PROVIDED RECORDS:
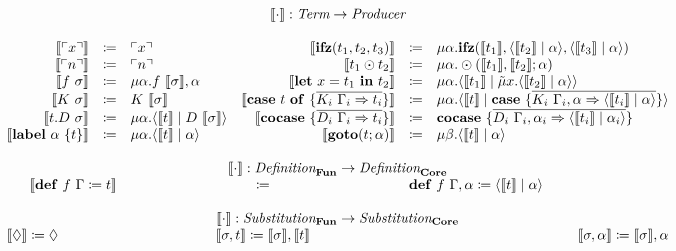 \[
  \begin{array}{rcl rcl}
    \multicolumn{6}{c}{\translate{\cdot} : \emph{Term} \rightarrow \emph{Producer}}\\
    \\
    \translate{\lit{x}} & \coloneq & \lit{x} &
    \translate{\ifz{t_1}{t_2}{t_3}} & \coloneq & \mu\alpha.\ifz{\translate{t_1}}{\cut{\translate{t_2}}{\alpha}}{\cut{\translate{t_3}}{\alpha}} \\
    \translate{\lit{n}} & \coloneq & \lit{n}  &
    \translate{t_1 \odot t_2} & \coloneq & \mu\alpha.\odot(\translate{t_1}, \translate{t_2}; \alpha)  \\
    \translate{f\ \sigma} & \coloneq & \mu\alpha.f\ \translate{\sigma}, \alpha  &
    \translate{\letin{x}{t_1}{t_2}} & \coloneq & \mu\alpha.\cut{\translate{t_1}}{\tilde{\mu}x.\cut{\translate{t_2}}{\alpha}} \\
    \translate{K\ \sigma} & \coloneq & K\ \translate{\sigma} &
    \translate{\caseof{t}{\overline{K_i\ \Gamma_i \Rightarrow t_i}}} & \coloneq & \mu\alpha.\cut{\translate{t}}{\case{\overline{K_i\ \Gamma_i,\alpha \Rightarrow \cut{\translate{t_i}}{\alpha}}}}  \\
    \translate{t.D\ \sigma} & \coloneq & \mu\alpha.\cut{\translate{t}}{D\ \translate{\sigma}}   &
    \translate{\cocase{\overline{D_i\ \Gamma_i \Rightarrow t_i}}} & \coloneq & \cocase{\overline{D_i\ \Gamma_i,\alpha_i \Rightarrow \cut{\translate{t_i}}{\alpha_i}}}  \\
    \translate{\lab{\alpha}{t}} & \coloneq & \mu\alpha.\cut{\translate{t}}{\alpha} &
    \translate{\goto{t}{\alpha}} & \coloneq & \mu\beta.\cut{\translate{t}}{\alpha}  \\
    \\
    \multicolumn{6}{c}{\translate{\cdot{}}{} : \emph{Definition}_{\surfacelang{}} \rightarrow \emph{Definition}_{\targetlang{}}}\\
    \multicolumn{2}{r}{\translate{\defi{f\ \Gamma}{t}}{}} & \multicolumn{2}{c}{\coloneq} & \multicolumn{2}{l}{\defi{f\ \Gamma, \alpha}{\cut{\translate{t}}{\alpha}}} \\
    \\
    \multicolumn{6}{c}{\translate{\cdot{}}{}:\emph{Substitution}_{\surfacelang{}}\rightarrow\emph{Substitution}_{\targetlang{}}}\\
    \multicolumn{2}{l}{\translate{\nil} \coloneq \nil} &
    \multicolumn{2}{c}{\translate{\sigma,t} \coloneq \translate{\sigma},\translate{t}} &
    \multicolumn{2}{r}{\translate{\sigma,\alpha} \coloneq \translate{\sigma},\alpha}\\
    \\
  \end{array}
\]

ACTIVITY:
Return the material verbatim; the images are not to appear in the copy.

TASK RESPONSE:
 \[
  \begin{array}{rcl rcl}
    \multicolumn{6}{c}{\translate{\cdot} : \emph{Term} \rightarrow \emph{Producer}}\\
    \\
    \translate{\lit{x}} & \coloneq & \lit{x} &
    \translate{\ifz{t_1}{t_2}{t_3}} & \coloneq & \mu\alpha.\ifz{\translate{t_1}}{\cut{\translate{t_2}}{\alpha}}{\cut{\translate{t_3}}{\alpha}} \\
    \translate{\lit{n}} & \coloneq & \lit{n}  &
    \translate{t_1 \odot t_2} & \coloneq & \mu\alpha.\odot(\translate{t_1}, \translate{t_2}; \alpha)  \\
    \translate{f\ \sigma} & \coloneq & \mu\alpha.f\ \translate{\sigma}, \alpha  &
    \translate{\letin{x}{t_1}{t_2}} & \coloneq & \mu\alpha.\cut{\translate{t_1}}{\tilde{\mu}x.\cut{\translate{t_2}}{\alpha}} \\
    \translate{K\ \sigma} & \coloneq & K\ \translate{\sigma} &
    \translate{\caseof{t}{\overline{K_i\ \Gamma_i \Rightarrow t_i}}} & \coloneq & \mu\alpha.\cut{\translate{t}}{\case{\overline{K_i\ \Gamma_i,\alpha \Rightarrow \cut{\translate{t_i}}{\alpha}}}}  \\
    \translate{t.D\ \sigma} & \coloneq & \mu\alpha.\cut{\translate{t}}{D\ \translate{\sigma}}   &
    \translate{\cocase{\overline{D_i\ \Gamma_i \Rightarrow t_i}}} & \coloneq & \cocase{\overline{D_i\ \Gamma_i,\alpha_i \Rightarrow \cut{\translate{t_i}}{\alpha_i}}}  \\
    \translate{\lab{\alpha}{t}} & \coloneq & \mu\alpha.\cut{\translate{t}}{\alpha} &
    \translate{\goto{t}{\alpha}} & \coloneq & \mu\beta.\cut{\translate{t}}{\alpha}  \\
    \\
    \multicolumn{6}{c}{\translate{\cdot{}}{} : \emph{Definition}_{\surfacelang{}} \rightarrow \emph{Definition}_{\targetlang{}}}\\
    \multicolumn{2}{r}{\translate{\defi{f\ \Gamma}{t}}{}} & \multicolumn{2}{c}{\coloneq} & \multicolumn{2}{l}{\defi{f\ \Gamma, \alpha}{\cut{\translate{t}}{\alpha}}} \\
    \\
    \multicolumn{6}{c}{\translate{\cdot{}}{}:\emph{Substitution}_{\surfacelang{}}\rightarrow\emph{Substitution}_{\targetlang{}}}\\
    \multicolumn{2}{l}{\translate{\nil} \coloneq \nil} &
    \multicolumn{2}{c}{\translate{\sigma,t} \coloneq \translate{\sigma},\translate{t}} &
    \multicolumn{2}{r}{\translate{\sigma,\alpha} \coloneq \translate{\sigma},\alpha}\\
    \\
  \end{array}
\]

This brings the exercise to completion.